Task objective:
Scan the entries below and extract each line with the word "github" in it.

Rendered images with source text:
= Beginning of Section =

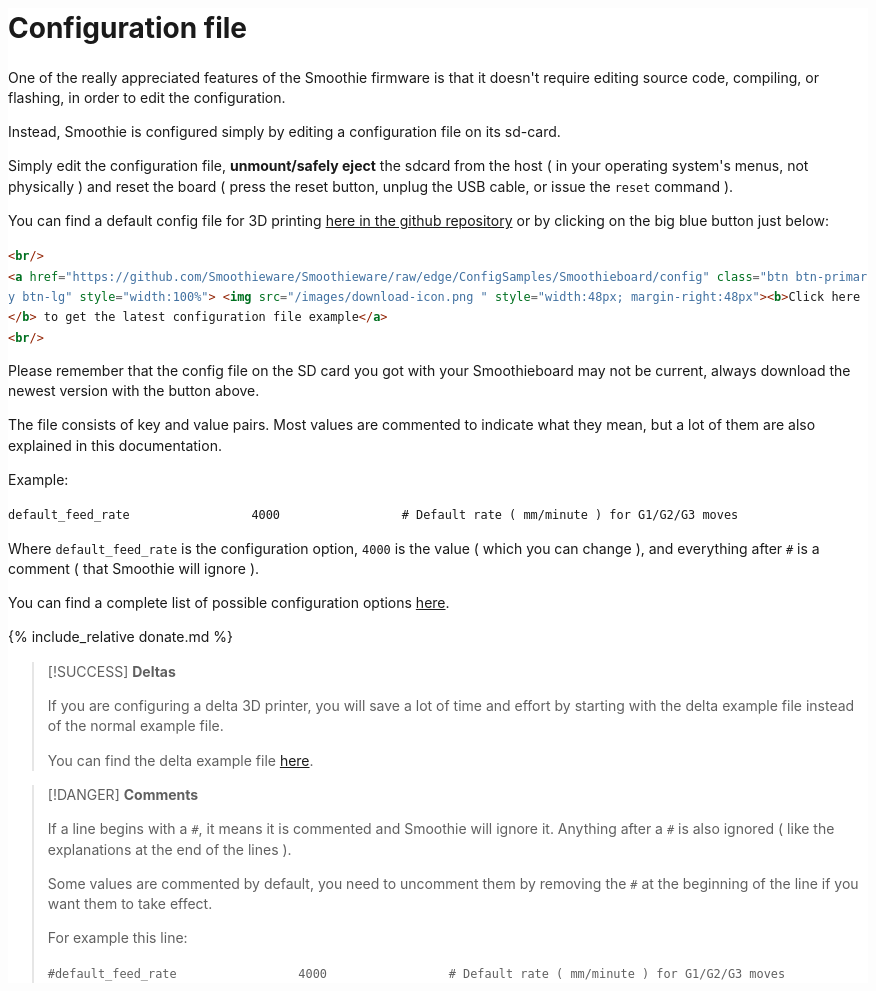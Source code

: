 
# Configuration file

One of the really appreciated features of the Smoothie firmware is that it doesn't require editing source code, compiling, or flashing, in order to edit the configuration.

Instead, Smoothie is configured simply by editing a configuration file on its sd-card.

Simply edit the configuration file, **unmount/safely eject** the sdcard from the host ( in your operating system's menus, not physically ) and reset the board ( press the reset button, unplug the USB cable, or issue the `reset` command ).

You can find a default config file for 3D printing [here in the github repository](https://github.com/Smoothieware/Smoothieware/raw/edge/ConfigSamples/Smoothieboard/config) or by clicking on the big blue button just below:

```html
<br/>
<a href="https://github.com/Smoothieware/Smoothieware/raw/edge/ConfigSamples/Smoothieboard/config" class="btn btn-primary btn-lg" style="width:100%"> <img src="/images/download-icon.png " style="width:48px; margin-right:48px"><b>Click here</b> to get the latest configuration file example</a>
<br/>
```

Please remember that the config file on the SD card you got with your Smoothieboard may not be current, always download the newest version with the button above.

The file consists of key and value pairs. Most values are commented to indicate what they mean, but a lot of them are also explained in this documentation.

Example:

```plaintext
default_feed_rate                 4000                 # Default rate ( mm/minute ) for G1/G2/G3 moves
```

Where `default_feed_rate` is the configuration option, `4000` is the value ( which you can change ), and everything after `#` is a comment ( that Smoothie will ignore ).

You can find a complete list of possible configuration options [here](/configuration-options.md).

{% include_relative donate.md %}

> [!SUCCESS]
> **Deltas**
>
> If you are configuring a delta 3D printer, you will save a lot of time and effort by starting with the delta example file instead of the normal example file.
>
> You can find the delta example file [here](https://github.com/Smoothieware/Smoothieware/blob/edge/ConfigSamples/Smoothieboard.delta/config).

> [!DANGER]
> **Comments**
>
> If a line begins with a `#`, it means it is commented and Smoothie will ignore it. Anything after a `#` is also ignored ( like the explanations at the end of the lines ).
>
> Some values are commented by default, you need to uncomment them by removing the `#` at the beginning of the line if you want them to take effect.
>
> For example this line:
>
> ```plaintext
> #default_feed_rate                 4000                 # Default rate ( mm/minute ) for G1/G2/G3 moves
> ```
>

= End of Section =

Result for this task:
You can find a default config file for 3D printing [here in the github repository](https://github.com/Smoothieware/Smoothieware/raw/edge/ConfigSamples/Smoothieboard/config) or by clicking on the big blue button just below:
<a href="https://github.com/Smoothieware/Smoothieware/raw/edge/ConfigSamples/Smoothieboard/config" class="btn btn-primary btn-lg" style="width:100%"> <img src="/images/download-icon.png " style="width:48px; margin-right:48px"><b>Click here</b> to get the latest configuration file example</a>
> You can find the delta example file [here](https://github.com/Smoothieware/Smoothieware/blob/edge/ConfigSamples/Smoothieboard.delta/config).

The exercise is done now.